*Exercise details*: Records follow. Pull out every line that contains "subsubsec".

(Records contained in a dataset)
———
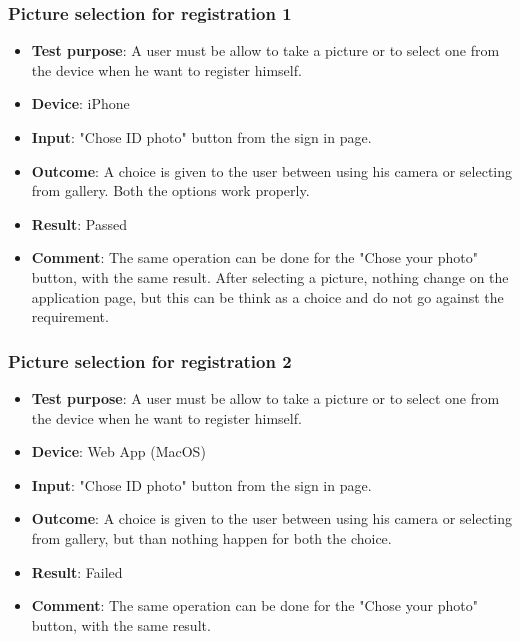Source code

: \documentclass[../ATD.tex]{subfiles}
\begin{document}
    \subsubsection{Picture selection for registration 1}\label{subsubsec:picture-selection-for-registration-1}
    \begin{itemize}
        \item \textbf{Test purpose}: A user must be allow to take a picture or to select one from the device when he want to register himself.
        \item \textbf{Device}: iPhone
        \item \textbf{Input}: "Chose ID photo" button from the sign in page.
        \item \textbf{Outcome}: A choice is given to the user between using his camera or selecting from gallery.
        Both the options work properly.
        \item \textbf{Result}: Passed
        \item \textbf{Comment}: The same operation can be done for the "Chose your photo" button, with the same result.
        After selecting a picture, nothing change on the application page, but this can be think as a choice and do not go against the requirement.
    \end{itemize}

    \subsubsection{Picture selection for registration 2}\label{subsubsec:picture-selection-for-registration-2}
    \begin{itemize}
        \item \textbf{Test purpose}: A user must be allow to take a picture or to select one from the device when he want to register himself.
        \item \textbf{Device}: Web App (MacOS)
        \item \textbf{Input}: "Chose ID photo" button from the sign in page.
        \item \textbf{Outcome}: A choice is given to the user between using his camera or selecting from gallery, but than nothing happen for both the choice.
        \item \textbf{Result}: Failed
        \item \textbf{Comment}: The same operation can be done for the "Chose your photo" button, with the same result.
    \end{itemize}
\end{document}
———
*Output*:
    \subsubsection{Picture selection for registration 1}\label{subsubsec:picture-selection-for-registration-1}
    \subsubsection{Picture selection for registration 2}\label{subsubsec:picture-selection-for-registration-2}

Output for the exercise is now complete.